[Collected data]
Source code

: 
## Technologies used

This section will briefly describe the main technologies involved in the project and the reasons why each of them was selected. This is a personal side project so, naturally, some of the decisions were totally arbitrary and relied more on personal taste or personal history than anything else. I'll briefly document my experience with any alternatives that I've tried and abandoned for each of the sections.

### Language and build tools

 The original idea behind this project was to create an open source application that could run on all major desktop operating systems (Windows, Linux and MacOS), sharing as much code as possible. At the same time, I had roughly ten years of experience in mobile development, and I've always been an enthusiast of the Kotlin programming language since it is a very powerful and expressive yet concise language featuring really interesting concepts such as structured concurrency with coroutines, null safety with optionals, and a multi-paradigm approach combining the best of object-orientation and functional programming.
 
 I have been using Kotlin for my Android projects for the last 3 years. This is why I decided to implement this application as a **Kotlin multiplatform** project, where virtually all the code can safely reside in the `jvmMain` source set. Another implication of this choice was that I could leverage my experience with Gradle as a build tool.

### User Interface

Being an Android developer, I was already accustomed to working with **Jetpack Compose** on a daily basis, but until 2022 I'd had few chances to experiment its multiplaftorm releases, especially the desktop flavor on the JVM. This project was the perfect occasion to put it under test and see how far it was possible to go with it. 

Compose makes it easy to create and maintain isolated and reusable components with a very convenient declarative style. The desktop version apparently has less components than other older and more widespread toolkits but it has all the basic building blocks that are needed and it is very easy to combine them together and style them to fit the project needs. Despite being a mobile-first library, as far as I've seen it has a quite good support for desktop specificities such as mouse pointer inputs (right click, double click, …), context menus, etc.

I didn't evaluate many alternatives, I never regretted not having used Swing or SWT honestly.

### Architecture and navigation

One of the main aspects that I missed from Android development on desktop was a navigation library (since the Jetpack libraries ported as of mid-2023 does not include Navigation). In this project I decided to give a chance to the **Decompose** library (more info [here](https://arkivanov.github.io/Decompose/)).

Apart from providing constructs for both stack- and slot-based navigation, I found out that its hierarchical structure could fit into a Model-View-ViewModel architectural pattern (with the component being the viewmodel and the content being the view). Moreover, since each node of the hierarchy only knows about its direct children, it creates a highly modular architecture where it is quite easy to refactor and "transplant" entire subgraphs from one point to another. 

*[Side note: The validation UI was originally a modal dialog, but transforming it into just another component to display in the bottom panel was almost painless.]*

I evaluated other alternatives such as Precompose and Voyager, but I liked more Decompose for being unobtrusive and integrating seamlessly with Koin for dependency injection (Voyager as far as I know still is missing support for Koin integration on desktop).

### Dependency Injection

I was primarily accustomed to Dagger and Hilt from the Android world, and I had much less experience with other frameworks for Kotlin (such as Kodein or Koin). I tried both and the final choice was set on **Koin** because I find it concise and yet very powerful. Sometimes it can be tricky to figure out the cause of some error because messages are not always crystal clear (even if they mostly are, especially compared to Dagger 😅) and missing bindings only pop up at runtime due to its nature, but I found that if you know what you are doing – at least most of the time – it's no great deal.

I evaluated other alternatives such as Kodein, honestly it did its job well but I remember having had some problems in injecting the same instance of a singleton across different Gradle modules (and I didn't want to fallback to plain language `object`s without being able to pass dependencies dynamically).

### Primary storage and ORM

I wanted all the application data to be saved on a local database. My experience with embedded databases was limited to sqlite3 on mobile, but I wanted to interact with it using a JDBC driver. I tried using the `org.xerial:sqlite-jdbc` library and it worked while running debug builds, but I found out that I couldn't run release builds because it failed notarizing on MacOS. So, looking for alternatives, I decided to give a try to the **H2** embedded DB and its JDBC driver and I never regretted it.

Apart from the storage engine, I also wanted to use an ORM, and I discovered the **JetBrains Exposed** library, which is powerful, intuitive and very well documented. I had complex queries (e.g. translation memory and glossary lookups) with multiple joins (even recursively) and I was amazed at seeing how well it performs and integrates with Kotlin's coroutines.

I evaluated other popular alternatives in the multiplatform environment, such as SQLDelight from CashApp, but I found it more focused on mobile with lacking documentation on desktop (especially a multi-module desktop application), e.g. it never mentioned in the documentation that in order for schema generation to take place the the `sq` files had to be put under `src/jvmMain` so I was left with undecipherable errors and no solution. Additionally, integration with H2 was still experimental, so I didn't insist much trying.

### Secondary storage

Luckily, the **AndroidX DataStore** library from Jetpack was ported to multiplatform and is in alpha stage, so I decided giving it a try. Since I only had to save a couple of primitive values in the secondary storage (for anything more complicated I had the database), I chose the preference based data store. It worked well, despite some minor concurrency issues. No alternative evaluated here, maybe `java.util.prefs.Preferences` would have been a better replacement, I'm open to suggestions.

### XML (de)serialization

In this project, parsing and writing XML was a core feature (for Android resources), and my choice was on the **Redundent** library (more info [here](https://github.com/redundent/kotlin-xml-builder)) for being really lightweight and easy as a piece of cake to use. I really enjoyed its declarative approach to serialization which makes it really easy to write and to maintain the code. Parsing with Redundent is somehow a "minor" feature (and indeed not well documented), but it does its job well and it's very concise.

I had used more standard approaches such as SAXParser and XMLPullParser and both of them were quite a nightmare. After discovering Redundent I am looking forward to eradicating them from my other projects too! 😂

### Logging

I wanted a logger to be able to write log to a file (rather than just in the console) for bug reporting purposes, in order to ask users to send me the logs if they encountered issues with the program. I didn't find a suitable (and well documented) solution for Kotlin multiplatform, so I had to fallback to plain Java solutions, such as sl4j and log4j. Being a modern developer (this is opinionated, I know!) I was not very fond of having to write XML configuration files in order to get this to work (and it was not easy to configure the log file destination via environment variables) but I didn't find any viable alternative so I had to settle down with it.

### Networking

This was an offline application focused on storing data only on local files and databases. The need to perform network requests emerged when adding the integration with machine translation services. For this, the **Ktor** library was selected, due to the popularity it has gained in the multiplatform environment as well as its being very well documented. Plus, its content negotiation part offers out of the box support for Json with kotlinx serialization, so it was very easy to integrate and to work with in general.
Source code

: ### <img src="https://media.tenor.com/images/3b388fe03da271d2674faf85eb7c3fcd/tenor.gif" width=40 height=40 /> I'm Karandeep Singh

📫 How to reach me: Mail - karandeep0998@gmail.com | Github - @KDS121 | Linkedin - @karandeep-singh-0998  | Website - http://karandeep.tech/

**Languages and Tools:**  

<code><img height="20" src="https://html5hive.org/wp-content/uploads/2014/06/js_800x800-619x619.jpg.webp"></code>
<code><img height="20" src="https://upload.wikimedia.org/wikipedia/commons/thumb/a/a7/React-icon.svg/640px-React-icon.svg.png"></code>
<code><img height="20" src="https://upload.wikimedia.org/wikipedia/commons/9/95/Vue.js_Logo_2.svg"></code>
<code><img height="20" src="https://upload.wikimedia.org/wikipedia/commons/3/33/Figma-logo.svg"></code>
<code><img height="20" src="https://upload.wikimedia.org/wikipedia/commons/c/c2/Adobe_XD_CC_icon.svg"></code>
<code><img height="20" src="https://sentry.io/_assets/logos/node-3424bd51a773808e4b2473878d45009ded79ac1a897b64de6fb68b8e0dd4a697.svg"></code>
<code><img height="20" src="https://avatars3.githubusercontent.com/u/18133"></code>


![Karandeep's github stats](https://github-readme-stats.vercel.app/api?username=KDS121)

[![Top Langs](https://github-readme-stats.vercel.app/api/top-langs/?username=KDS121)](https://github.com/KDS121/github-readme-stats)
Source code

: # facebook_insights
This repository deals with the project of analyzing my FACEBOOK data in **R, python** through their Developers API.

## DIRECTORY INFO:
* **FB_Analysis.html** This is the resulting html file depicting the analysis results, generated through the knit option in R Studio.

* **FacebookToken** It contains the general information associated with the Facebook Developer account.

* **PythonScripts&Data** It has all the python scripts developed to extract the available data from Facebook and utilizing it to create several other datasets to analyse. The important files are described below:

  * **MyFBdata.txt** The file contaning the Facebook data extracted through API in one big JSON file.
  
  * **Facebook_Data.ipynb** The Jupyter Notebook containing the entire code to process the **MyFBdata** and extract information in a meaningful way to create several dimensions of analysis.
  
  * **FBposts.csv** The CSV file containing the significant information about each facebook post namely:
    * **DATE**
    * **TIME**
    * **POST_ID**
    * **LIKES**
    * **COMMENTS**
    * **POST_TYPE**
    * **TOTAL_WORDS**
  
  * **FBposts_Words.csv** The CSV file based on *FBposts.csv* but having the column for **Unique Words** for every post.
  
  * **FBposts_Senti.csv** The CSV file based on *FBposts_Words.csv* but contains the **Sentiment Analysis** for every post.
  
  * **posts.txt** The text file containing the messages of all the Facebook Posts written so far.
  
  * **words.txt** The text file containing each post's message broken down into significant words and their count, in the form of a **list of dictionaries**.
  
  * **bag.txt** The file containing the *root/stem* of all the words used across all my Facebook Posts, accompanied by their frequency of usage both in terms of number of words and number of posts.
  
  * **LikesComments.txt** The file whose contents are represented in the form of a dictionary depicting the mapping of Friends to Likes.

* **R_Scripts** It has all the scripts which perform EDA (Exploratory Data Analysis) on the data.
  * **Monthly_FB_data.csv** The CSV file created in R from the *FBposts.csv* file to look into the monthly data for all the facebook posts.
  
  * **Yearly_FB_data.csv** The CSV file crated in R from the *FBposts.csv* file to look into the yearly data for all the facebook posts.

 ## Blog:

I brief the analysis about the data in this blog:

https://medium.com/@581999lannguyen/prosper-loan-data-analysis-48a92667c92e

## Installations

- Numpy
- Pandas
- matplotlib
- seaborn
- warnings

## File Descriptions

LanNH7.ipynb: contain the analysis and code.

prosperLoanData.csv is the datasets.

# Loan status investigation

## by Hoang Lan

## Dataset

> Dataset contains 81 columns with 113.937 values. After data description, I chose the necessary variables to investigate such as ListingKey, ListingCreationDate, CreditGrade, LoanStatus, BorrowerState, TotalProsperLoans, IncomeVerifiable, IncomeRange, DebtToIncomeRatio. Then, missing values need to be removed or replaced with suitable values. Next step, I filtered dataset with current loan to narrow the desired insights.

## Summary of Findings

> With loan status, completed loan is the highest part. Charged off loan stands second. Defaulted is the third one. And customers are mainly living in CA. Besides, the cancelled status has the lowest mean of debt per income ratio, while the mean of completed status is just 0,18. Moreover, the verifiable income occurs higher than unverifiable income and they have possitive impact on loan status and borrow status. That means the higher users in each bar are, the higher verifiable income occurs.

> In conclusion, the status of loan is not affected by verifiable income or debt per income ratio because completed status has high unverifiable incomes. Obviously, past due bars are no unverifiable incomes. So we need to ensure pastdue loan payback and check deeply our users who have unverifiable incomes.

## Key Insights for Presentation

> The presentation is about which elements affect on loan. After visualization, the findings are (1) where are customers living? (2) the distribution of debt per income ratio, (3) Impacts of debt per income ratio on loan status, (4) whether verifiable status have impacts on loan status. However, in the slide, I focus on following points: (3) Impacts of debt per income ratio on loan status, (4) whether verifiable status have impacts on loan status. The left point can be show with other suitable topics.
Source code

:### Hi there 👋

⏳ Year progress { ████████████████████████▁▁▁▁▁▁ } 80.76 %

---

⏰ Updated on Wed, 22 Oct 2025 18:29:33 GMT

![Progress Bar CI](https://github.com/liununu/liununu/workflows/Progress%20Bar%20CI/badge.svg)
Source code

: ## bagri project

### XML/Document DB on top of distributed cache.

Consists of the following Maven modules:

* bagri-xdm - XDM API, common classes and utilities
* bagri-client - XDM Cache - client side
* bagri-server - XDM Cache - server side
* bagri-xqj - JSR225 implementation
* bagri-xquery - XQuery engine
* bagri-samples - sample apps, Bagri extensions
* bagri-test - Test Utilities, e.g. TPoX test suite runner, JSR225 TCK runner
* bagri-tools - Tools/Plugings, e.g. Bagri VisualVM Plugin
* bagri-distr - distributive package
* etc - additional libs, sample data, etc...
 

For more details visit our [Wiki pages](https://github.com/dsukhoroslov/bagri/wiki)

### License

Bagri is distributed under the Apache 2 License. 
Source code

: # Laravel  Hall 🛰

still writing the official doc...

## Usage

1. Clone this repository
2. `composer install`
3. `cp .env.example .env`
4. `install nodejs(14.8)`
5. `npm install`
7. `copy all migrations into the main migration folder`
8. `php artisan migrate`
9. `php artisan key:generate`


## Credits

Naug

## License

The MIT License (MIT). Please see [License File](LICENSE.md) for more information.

• [Task requirements] Show all lines above holding the word "stats".

• [Solution]
![Karandeep's github stats](https://github-readme-stats.vercel.app/api?username=KDS121)
[![Top Langs](https://github-readme-stats.vercel.app/api/top-langs/?username=KDS121)](https://github.com/KDS121/github-readme-stats)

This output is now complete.